Last month, the Pennsylvania legislative redistricting commission voted 3-2 to count inmates in state prisons at their last known address, rather than in the district where they're serving their sentence.
That plan excluded anyone serving a life sentence.
But a new resolution from Senate Republican leader and commission member Kim Ward from York County, also excludes any prisoner whose minimum sentence expires after April 1, 2030 – the date of the next census – which gives the data used to draw the maps.
"I believe that limiting the scope of prisoner reallocation to only those inmates who will be returning home in the next 10 years is a common sense compromise," said Ward.
"Prisoners are in fact, physically located in the districts where they're incarcerated."
State House Democratic leader Joanna McClinton from Philadelphia says the whole point was fairness.
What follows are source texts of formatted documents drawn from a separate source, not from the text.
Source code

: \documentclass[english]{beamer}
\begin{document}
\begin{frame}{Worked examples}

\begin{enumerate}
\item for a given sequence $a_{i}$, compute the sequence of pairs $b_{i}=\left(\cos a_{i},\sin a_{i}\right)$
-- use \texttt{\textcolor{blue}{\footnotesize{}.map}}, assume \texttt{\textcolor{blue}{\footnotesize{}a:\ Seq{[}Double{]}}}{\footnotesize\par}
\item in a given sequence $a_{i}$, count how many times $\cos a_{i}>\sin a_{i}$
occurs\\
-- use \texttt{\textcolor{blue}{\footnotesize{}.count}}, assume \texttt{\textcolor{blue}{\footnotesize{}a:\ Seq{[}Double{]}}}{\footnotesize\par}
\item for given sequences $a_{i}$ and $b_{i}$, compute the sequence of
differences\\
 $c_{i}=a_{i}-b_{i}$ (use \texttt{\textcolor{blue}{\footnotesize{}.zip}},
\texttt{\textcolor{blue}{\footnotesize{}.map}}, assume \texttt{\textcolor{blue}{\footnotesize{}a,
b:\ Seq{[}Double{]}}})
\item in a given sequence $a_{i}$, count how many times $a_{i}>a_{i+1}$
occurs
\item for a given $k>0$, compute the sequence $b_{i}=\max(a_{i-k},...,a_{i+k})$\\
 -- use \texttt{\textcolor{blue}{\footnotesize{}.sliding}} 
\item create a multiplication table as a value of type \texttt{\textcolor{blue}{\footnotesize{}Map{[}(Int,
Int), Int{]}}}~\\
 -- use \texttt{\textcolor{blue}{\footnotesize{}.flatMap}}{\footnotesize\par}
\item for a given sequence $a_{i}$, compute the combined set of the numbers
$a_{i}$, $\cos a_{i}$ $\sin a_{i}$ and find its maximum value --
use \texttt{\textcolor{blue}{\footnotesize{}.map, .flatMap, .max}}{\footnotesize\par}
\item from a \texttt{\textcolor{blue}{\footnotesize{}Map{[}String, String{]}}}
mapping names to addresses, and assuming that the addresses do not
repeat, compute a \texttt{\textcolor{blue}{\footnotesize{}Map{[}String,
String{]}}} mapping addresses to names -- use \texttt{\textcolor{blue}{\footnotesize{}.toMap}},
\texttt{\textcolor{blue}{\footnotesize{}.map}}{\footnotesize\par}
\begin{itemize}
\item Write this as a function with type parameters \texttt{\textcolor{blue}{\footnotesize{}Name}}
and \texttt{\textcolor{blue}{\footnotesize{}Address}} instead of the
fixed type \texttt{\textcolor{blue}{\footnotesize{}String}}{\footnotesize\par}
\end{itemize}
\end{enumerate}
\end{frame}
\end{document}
She believes if you count an inmate where their serving their sentence, you artificially inflate the voting power of residents in those districts and dilute the voting power of the voters in the prisoner's home district.
"The length of a prisoners minimum sentence does not change this reality," she said.
"The rationale for treating incarcerated individuals as residents of their home communities, rather than the places where they're incarcerated because they do not voluntarily decide to live in those places and cannot in fact, establish a legal domicile."
The commission members from the state legislature have voted along party lines.
Commission chairman and former Pitt Law School Dean Mark Nordenberg once again cast the deciding vote in favor of the resolution, a pattern he says he hopes will end as they move forward.
"A voting pattern that now we have seen, I guess on both of the serious votes that we have taken, a bug that I hope we'll be able to break out of as we move forward," said Nordenberg.
He explained that the Department of Corrections told him about 3,000 of the 37,000 state prisoners are affected by the change.
Officials said they can get the necessary data as needed without slowing down the re-districting process.